Of course since we are surrounded by Fall/Sweater/Soup weather, I was glad to see some soup options on the menu.
We both had the “Souper Day” Special, which was the Tomato Basil Soup with a Pepperoni and Cheese Sandwich, and it was so delicious.
Not to mention the second I tasted this simple sandwich, BigBear was on my mind,  I knew this would be one of those “must have” sandwiches for him.

Moving on to yesterday……
Again Rain… Wind…. well again it was a “Souper Day!” haha
BigBear worked with his uncle doing a little construction yesterday(yes.. in the nasty weather), he called on their way home (he was like 2 hours away at the job site), and asked about dinner.
The “Souper Day Special” from the coffee shop popped into my head. Perfect 🙂

(Same Day Dad kept telling me how much he loved Tomato Basil Soup, so of course I had to bring him some today 😉 )

I went off to the store to grab a few of the ingredients, and this is what we had:
(I love simple foods that I can recreate at home)
Tomato Basil Soup with A Pepperoni Cheese Sandwich

(Printable Recipe Here)

For the Tomato Basil Soup:
(Adapted from Here)

Make 4-5 servings, depending on how much you like it 😉 

What you need:

4 tablespoons of Olive Oil
4 cloves of garlic, either minced finely or presses in a garlic press
28 ounce can of crushed tomatoes
14 oz. can of diced tomatoes
2 cups of chicken broth
1 1/2 (1.5) teaspoons of dried basil
1 tsp of  salt
1 tsp of pepper
1 tsp of sugar
1 dried bay leaf
1/2 cup of heavy cream

What to do:

In a large stock or soup pot, heat the olive oil on medium heat. Add the garlic to the pot, letting it cook in the oil for about 2 minutes until you can really start to smell the garlic.

Continue to stir the garlic every so often while it cooks.

Add in the can of crushed tomatoes and the can of diced tomatoes. Stir.

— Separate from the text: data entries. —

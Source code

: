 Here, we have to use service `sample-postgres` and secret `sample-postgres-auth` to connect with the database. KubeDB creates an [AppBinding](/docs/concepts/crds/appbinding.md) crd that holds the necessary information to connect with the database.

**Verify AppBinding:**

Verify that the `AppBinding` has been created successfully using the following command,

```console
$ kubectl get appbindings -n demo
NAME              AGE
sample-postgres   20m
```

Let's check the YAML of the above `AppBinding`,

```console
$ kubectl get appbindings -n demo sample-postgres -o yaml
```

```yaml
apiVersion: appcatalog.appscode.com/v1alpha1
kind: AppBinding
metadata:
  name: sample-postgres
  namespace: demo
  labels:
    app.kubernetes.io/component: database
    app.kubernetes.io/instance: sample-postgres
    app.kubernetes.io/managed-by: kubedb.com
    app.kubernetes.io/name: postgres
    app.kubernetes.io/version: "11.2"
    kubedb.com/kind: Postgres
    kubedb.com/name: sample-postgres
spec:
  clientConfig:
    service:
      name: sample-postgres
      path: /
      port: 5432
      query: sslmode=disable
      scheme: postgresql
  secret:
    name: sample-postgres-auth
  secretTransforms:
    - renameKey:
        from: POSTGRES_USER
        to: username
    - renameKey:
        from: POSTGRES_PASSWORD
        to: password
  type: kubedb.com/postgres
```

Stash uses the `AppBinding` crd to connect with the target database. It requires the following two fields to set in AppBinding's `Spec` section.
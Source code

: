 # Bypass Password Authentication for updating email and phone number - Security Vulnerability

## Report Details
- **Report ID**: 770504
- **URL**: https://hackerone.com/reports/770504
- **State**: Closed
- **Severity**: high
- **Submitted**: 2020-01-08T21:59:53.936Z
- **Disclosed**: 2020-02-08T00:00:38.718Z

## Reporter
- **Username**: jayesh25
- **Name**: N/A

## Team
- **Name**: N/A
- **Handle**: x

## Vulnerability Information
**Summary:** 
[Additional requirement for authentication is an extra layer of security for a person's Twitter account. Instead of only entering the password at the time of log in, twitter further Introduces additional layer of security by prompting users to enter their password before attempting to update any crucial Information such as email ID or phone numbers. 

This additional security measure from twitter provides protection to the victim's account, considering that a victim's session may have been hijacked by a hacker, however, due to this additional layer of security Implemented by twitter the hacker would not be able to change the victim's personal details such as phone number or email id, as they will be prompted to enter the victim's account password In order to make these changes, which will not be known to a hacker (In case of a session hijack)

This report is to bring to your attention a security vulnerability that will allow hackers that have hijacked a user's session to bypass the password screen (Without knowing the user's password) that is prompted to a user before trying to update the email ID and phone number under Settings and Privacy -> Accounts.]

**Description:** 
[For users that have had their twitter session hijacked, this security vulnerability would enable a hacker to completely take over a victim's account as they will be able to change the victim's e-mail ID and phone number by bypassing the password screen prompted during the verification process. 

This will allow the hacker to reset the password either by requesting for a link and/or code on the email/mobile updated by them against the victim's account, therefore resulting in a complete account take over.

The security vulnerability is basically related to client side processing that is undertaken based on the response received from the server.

Add in the chicken stock, salt, pepper, sugar and dried basil. Stir to combine everything.

Place 1 dried bay leaf on top of the soup. Stir the dried bay leaf around in the soup slowly, but make sure not to loose it in the soup (you’ll want to remove this before serving the soup).

Bring the soup to a low boil. Stir the soup for little bit (maybe stir it about 6 times, slowly, to make sure everything is combined)

Lower it down to low simmer, and simmer the soup for 10 to 15 minutes.

After the soup has simmered for about 10 minutes (or 15 which ever you prefer), cut the heat off.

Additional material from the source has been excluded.